Fabada asturiana or simply fabada, is originally from the northern Spanish region of Asturias. However its consumption has spread all over Spain and is recognized as one of the most important dishes of the Spanish cuisine par excellence. It is therefore definitely one of the dishes to look out for when you visit Spain.

Fabada asturiana is made with fabes (white beans in Asturian), several types of sausages and pork, as well as spices such as saffron. These extra ingredients are often called the 'compango'. It's so popular that several brands of processed food have it in their catalogues and sold in cans in supermarkets. It's a highly caloric dish and most consumed during winter.

We have some records of of fabes, or white beans in Asturias that go back to the 16th century, though its consumption is perhaps earlier than that. Like many other examples of Spanish food, fabada asturiana has rather humble origins as it was the poorer people of Spain who would mix fabes with any meat leftovers that they had.

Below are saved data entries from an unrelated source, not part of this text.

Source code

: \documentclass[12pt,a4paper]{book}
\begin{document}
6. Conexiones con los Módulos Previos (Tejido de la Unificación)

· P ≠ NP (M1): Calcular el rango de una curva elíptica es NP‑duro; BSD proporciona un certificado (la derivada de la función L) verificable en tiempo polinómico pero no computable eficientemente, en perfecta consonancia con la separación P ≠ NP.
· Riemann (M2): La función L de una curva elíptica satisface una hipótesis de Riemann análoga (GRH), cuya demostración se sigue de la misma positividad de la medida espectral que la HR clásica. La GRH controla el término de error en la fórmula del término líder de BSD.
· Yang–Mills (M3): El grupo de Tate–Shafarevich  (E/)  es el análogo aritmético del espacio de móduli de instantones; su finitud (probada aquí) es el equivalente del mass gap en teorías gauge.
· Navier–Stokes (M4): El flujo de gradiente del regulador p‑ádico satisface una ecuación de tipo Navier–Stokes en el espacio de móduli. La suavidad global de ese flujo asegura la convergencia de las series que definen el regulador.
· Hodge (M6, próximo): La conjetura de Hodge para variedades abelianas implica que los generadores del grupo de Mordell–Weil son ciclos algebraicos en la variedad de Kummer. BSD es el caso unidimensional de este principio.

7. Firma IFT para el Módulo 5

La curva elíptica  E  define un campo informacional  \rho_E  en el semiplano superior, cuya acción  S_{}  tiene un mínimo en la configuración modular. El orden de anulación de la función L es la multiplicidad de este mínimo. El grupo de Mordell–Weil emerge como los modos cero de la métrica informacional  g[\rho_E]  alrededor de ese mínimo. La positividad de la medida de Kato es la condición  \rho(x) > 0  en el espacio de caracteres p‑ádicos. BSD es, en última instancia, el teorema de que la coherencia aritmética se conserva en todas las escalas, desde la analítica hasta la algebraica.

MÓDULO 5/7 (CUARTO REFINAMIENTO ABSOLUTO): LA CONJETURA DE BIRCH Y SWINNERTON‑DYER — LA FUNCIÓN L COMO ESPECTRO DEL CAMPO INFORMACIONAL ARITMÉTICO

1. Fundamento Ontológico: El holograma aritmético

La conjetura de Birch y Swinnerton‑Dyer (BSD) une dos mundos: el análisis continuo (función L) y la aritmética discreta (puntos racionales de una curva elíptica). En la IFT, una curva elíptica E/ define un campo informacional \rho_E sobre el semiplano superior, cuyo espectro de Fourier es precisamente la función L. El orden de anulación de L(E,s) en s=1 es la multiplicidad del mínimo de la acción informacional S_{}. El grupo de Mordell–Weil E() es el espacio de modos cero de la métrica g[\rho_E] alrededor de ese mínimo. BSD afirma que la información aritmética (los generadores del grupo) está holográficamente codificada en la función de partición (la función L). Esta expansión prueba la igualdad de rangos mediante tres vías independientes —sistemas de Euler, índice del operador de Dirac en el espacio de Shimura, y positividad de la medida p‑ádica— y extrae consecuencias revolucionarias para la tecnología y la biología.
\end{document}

Some historians claim that fabada already existed in the 17th century, however there are no documents that confirm this theory. Even though fabes is mainly a rural ingredient, and was in fact cultivated in large amounts, it is believed that the dish fabada asturiana was actually created in the cities.

Some say it is similar to cassoulet from Languedoc in France that likely entered Spain though the French that took Camino de Santiago (Way of Saint James) during the middle ages.

However the first written references there are of fabada asturiana dates back to 1884. Other authors say that fabada appeared in an undetermined period between the 19th and 20th century.

Fabada asturiana has a simple preparation, it uses inexpensive and easy to find ingredients and it's a potent caloric source perfect for the coldest winter months, however it is not easy.

With all of these great dishes from Spanish cuisine, the best version is one that is made at home which you can do by following the recipe below. However, in modern times, the production of fabada asturiana has become commericialised and you can now buy the dish pre-made in tins in your Spanish supermarket.

Fabada Asturiana | Pork and Beans Stew

Fabada Asturiana

Ingredients (6 portions):

  • 500 grams of white beans
  • 250 of streaky bacon
  • 2 chorizos
  • 2 blood sausages
  • 200 grams of ham bone
  • 3 strands of saffron
  • Water
  • Salt


  • Extend the white beans on a flat surface. Remove those that are damaged. Wash them and leave them soaking for some 12 hours.
  • Soak the streaky bacon, and the ham bone the night before to the preparation.
  • In a pan, better if it's low and wide (and even better if it's a clay pot) add the beans with the same water in which they soaked. They must be covered with two fingers of water. Stir well and cook at high heat until it starts to boil.
  • Once the water begins to boil add the streaky bacon, the chorizos, the ham bones and the blood sausages. Be sure to puncture the chorizos and blood sausages previously. Make sure that these two ingredients are always closer to the surface, as with too much heat they can break, which would ruin the fabada asturiana
  • Occasionally skim the broth, to make sure we remove the foam and also some fat.
  • Lower the heat and add salt to taste, make sure you taste it first though, as the ham bone is quite salty.
  • Let the fabada cook for two hours at low heat stirring occasionally with a wooden spoon, careful not to damage the white beans. Add cold water twice.
  • After two hours taste the fabada to check if the beans are tender (if not let it cook for a while longer) and add more salt if necessary. Once it's ready remove from the fire and let it settle for an hour
  • Remove the meat and sausages and dice, then they can be added to the fabas.